A Cassegrainian telescope uses two mirrors as shown in Fig. Such a telescope is built with the mirrors `20 mm` apart. If the radius of curvature of large mirror is `220 mm` and the small mirror is `40 mm`, where will the final image of an object at infinity be ?

Here, radius of curvature of objective mirror
`R_(1) = 220 mm` ltbr.
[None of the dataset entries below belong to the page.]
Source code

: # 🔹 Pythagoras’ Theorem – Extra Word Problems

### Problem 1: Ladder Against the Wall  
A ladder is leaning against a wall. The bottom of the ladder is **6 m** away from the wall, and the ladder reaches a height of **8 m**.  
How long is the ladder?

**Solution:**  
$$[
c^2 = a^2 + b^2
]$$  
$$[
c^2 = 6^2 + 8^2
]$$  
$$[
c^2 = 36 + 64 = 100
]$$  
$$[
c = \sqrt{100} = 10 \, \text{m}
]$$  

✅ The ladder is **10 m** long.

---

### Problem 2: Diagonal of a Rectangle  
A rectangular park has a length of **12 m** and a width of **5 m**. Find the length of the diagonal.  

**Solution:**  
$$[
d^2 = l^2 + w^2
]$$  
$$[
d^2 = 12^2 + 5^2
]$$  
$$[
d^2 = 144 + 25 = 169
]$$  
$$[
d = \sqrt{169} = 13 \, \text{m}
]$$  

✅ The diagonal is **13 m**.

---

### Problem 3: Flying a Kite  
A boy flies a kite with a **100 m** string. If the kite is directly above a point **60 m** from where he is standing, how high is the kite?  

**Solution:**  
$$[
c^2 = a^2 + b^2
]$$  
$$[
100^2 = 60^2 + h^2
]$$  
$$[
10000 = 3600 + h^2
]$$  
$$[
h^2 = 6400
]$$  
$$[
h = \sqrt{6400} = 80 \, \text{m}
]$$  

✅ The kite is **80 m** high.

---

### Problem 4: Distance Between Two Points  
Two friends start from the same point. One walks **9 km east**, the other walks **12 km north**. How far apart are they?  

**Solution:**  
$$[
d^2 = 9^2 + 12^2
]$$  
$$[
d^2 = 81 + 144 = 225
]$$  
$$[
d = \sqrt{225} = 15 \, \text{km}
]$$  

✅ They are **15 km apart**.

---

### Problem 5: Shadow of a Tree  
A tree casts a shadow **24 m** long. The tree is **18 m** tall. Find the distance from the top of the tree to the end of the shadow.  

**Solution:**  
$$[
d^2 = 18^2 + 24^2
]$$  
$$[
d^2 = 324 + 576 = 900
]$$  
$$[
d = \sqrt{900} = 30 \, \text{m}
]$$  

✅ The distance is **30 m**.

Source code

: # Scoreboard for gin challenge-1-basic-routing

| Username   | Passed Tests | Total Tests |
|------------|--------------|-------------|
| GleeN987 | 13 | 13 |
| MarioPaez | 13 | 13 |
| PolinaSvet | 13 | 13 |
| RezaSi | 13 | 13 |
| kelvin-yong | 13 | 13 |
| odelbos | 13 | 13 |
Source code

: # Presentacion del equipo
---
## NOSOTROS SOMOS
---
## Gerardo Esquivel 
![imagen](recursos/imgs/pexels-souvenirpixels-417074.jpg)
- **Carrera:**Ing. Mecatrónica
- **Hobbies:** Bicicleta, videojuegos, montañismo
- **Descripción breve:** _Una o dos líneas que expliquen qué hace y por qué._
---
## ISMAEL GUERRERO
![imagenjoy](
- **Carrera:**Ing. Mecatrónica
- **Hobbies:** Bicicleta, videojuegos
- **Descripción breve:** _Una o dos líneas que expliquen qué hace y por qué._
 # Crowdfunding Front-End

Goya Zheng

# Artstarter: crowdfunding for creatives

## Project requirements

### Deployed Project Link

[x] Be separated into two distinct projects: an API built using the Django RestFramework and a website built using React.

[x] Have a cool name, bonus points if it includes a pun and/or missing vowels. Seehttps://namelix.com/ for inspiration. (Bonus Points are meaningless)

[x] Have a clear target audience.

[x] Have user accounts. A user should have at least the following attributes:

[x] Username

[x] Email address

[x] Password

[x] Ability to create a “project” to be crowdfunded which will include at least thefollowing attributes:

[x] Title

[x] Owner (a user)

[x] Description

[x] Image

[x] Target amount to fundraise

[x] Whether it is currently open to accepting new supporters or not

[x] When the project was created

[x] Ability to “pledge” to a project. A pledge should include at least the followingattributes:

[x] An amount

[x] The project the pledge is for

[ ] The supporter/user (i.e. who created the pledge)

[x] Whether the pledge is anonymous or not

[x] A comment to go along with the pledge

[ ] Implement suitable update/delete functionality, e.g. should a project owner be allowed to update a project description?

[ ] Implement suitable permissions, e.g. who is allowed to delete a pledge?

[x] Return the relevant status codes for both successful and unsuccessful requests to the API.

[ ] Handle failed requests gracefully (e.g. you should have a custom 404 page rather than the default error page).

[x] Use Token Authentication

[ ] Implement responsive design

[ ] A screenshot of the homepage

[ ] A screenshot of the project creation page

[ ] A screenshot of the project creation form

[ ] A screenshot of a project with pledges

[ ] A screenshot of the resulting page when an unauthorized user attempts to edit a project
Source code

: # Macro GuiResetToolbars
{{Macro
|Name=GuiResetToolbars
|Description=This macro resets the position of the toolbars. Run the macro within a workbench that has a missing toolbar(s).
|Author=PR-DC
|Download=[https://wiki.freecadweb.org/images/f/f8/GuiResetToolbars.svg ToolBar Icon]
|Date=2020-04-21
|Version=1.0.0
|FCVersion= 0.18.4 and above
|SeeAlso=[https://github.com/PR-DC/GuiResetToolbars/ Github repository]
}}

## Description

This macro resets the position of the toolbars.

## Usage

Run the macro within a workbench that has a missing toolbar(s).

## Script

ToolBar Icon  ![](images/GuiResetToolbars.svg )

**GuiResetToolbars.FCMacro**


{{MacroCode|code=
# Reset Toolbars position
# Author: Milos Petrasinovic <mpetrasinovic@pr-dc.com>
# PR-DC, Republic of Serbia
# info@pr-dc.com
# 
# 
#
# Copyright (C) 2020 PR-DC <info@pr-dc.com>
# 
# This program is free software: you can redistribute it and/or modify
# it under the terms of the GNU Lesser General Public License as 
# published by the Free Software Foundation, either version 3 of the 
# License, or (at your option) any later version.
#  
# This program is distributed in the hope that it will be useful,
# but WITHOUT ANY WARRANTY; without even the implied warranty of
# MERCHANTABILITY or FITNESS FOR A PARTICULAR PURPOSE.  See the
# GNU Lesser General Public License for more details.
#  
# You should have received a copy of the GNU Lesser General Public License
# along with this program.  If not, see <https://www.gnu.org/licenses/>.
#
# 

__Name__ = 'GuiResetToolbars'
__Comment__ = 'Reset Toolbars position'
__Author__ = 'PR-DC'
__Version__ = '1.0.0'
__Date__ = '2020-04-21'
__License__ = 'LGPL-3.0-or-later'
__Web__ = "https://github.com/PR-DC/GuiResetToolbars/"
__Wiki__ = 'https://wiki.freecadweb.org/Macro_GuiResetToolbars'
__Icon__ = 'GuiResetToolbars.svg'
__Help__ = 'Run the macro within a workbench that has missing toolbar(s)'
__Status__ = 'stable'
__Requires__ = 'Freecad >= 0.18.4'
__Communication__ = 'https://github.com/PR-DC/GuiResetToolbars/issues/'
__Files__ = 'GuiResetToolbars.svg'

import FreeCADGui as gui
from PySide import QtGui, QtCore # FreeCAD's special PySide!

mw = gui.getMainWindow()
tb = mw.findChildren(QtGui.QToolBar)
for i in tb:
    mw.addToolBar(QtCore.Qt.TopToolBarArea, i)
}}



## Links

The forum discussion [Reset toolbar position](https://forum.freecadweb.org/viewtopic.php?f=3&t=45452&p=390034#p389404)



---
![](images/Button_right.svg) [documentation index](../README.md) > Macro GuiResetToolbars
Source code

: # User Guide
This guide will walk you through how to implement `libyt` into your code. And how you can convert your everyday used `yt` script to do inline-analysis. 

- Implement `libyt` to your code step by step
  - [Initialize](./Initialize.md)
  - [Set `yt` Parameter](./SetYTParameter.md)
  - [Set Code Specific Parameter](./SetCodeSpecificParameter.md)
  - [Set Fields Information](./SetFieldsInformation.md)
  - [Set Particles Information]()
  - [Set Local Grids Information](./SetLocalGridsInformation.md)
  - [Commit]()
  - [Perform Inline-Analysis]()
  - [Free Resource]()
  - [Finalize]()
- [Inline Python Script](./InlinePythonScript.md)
Radius of curvature of secondary mirror
`R_(2) = 140 mm` ,
`f_(2) = (R_(2))/(2) = (140)/(2) = 70 mm`
Distance between the two mirrors, `d = 20 mm`.
When object is at infinity, parallel rays falling on objective mirror, on reflection, would collect at its focus at
`f_(1) = (R_(1))/(2) = (220)/(2) = 110 mm`
Instead, they fall on secondary mirror at `20 mm` from objective mirror.
`:.` For secondary mirror, `u = f_(1) - d = 110 - 20 = 90 mm`
From `(1)/(v) + (1)/(u) = (1)/(f_(2))`
`(1)/(v) = (1)/(f_(2)) - (1)/(u) = (1)/(70) - (1)/(90) = (9 - 7)/(630) = (2)/(630)`
`v = (630)/(2) = 315 mm = 31.5 cm` to the right of secondary mirror.